The COVID-19 pandemic has brought to the fore clear disparities in infection rates, death rates, and access to diagnostics, vaccines, therapeutics, and care for black and brown communities. It’s a bleak reminder of the enduring inequity in global public health. As early as April 2020, one Brookings Institute article pointed out that the COVID-19 response does not take into account the fact that black individuals in predominantly white geographies are more likely to live in areas with ‘lack of healthy food options, green spaces, recreational facilities, lighting, and safety’, and that black people are more likely to live in densely populated areas.
Racism is also endemic in global health institutions, which are mainly populated with white, Global North leaders deciding how programmes should work for black and brown people in the Global South. In the words of Stephanie Kimou: “[A]t work, nobody looked like me. The person who started the nonprofit, the finance manager, the operations person — all white. All the major money and programmatic decisions — all made by white people being driven around in fancy cars and living in gated communities. It was so clearly neocolonialist.

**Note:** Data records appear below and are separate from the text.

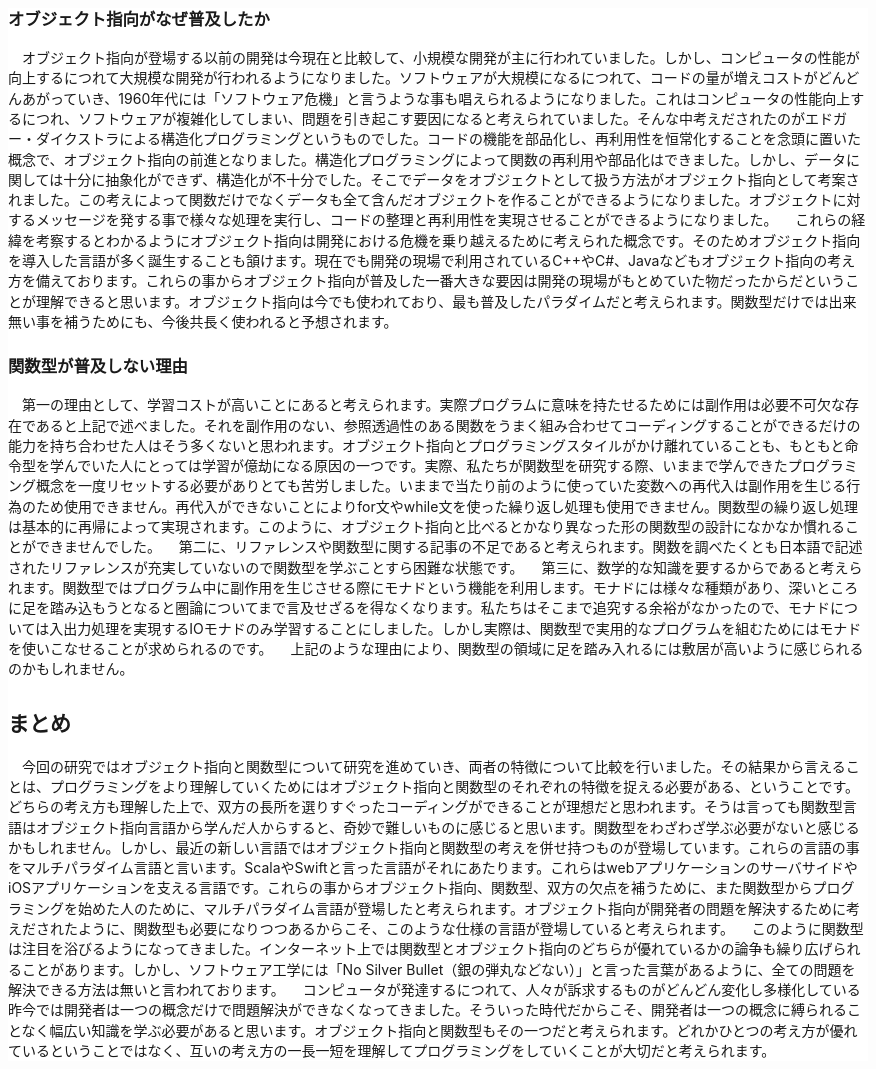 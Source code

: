 ### オブジェクト指向がなぜ普及したか
　オブジェクト指向が登場する以前の開発は今現在と比較して、小規模な開発が主に行われていました。しかし、コンピュータの性能が向上するにつれて大規模な開発が行われるようになりました。ソフトウェアが大規模になるにつれて、コードの量が増えコストがどんどんあがっていき、1960年代には「ソフトウェア危機」と言うような事も唱えられるようになりました。これはコンピュータの性能向上するにつれ、ソフトウェアが複雑化してしまい、問題を引き起こす要因になると考えられていました。そんな中考えだされたのがエドガー・ダイクストラによる構造化プログラミングというものでした。コードの機能を部品化し、再利用性を恒常化することを念頭に置いた概念で、オブジェクト指向の前進となりました。構造化プログラミングによって関数の再利用や部品化はできました。しかし、データに関しては十分に抽象化ができず、構造化が不十分でした。そこでデータをオブジェクトとして扱う方法がオブジェクト指向として考案されました。この考えによって関数だけでなくデータも全て含んだオブジェクトを作ることができるようになりました。オブジェクトに対するメッセージを発する事で様々な処理を実行し、コードの整理と再利用性を実現させることができるようになりました。
　これらの経緯を考察するとわかるようにオブジェクト指向は開発における危機を乗り越えるために考えられた概念です。そのためオブジェクト指向を導入した言語が多く誕生することも頷けます。現在でも開発の現場で利用されているC++やC#、Javaなどもオブジェクト指向の考え方を備えております。これらの事からオブジェクト指向が普及した一番大きな要因は開発の現場がもとめていた物だったからだということが理解できると思います。オブジェクト指向は今でも使われており、最も普及したパラダイムだと考えられます。関数型だけでは出来無い事を補うためにも、今後共長く使われると予想されます。

### 関数型が普及しない理由
　第一の理由として、学習コストが高いことにあると考えられます。実際プログラムに意味を持たせるためには副作用は必要不可欠な存在であると上記で述べました。それを副作用のない、参照透過性のある関数をうまく組み合わせてコーディングすることができるだけの能力を持ち合わせた人はそう多くないと思われます。オブジェクト指向とプログラミングスタイルがかけ離れていることも、もともと命令型を学んでいた人にとっては学習が億劫になる原因の一つです。実際、私たちが関数型を研究する際、いままで学んできたプログラミング概念を一度リセットする必要がありとても苦労しました。いままで当たり前のように使っていた変数への再代入は副作用を生じる行為のため使用できません。再代入ができないことによりfor文やwhile文を使った繰り返し処理も使用できません。関数型の繰り返し処理は基本的に再帰によって実現されます。このように、オブジェクト指向と比べるとかなり異なった形の関数型の設計になかなか慣れることができませんでした。
　第二に、リファレンスや関数型に関する記事の不足であると考えられます。関数を調べたくとも日本語で記述されたリファレンスが充実していないので関数型を学ぶことすら困難な状態です。
　第三に、数学的な知識を要するからであると考えられます。関数型ではプログラム中に副作用を生じさせる際にモナドという機能を利用します。モナドには様々な種類があり、深いところに足を踏み込もうとなると圏論についてまで言及せざるを得なくなります。私たちはそこまで追究する余裕がなかったので、モナドについては入出力処理を実現するIOモナドのみ学習することにしました。しかし実際は、関数型で実用的なプログラムを組むためにはモナドを使いこなせることが求められるのです。
　上記のような理由により、関数型の領域に足を踏み入れるには敷居が高いように感じられるのかもしれません。

## まとめ
　今回の研究ではオブジェクト指向と関数型について研究を進めていき、両者の特徴について比較を行いました。その結果から言えることは、プログラミングをより理解していくためにはオブジェクト指向と関数型のそれぞれの特徴を捉える必要がある、ということです。どちらの考え方も理解した上で、双方の長所を選りすぐったコーディングができることが理想だと思われます。そうは言っても関数型言語はオブジェクト指向言語から学んだ人からすると、奇妙で難しいものに感じると思います。関数型をわざわざ学ぶ必要がないと感じるかもしれません。しかし、最近の新しい言語ではオブジェクト指向と関数型の考えを併せ持つものが登場しています。これらの言語の事をマルチパラダイム言語と言います。ScalaやSwiftと言った言語がそれにあたります。これらはwebアプリケーションのサーバサイドやiOSアプリケーションを支える言語です。これらの事からオブジェクト指向、関数型、双方の欠点を補うために、また関数型からプログラミングを始めた人のために、マルチパラダイム言語が登場したと考えられます。オブジェクト指向が開発者の問題を解決するために考えだされたように、関数型も必要になりつつあるからこそ、このような仕様の言語が登場していると考えられます。
　このように関数型は注目を浴びるようになってきました。インターネット上では関数型とオブジェクト指向のどちらが優れているかの論争も繰り広げられることがあります。しかし、ソフトウェア工学には「No Silver Bullet（銀の弾丸などない）」と言った言葉があるように、全ての問題を解決できる方法は無いと言われております。
　コンピュータが発達するにつれて、人々が訴求するものがどんどん変化し多様化している昨今では開発者は一つの概念だけで問題解決ができなくなってきました。そういった時代だからこそ、開発者は一つの概念に縛られることなく幅広い知識を学ぶ必要があると思います。オブジェクト指向と関数型もその一つだと考えられます。どれかひとつの考え方が優れているということではなく、互いの考え方の一長一短を理解してプログラミングをしていくことが大切だと考えられます。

In addition, COVID-19 tools are not well adapted to dark skin, with pulse oximeters showing misleading readings 12% of the time in persons with non-white skin. And contrary to what was expected, Global North responses to COVID-19 have not necessarily been the most efficacious nor the most effective. For example, the United Kingdom, the United States, and Sweden failed to adequately protect their populations, while global south countries such as Rwanda and Taiwan effectively instituted systems and deployed technologies to respond effectively to the pandemic. Yet in the Global Health Security Index, the United States and the United Kingdom were ranked first and second in the world in terms of pandemic preparedness. This underscores the need for us to decolonise and redefine global health and address existing power imbalances within global health structures and debates.
Matahari Global, with the support of Open Society Foundations, is working on research and advocacy to help catalyse change – to bring together black and brown expertise, to engage global health agencies in becoming actively anti-racist, and to produce descriptive research to document what racism in global health looks like and what can be done.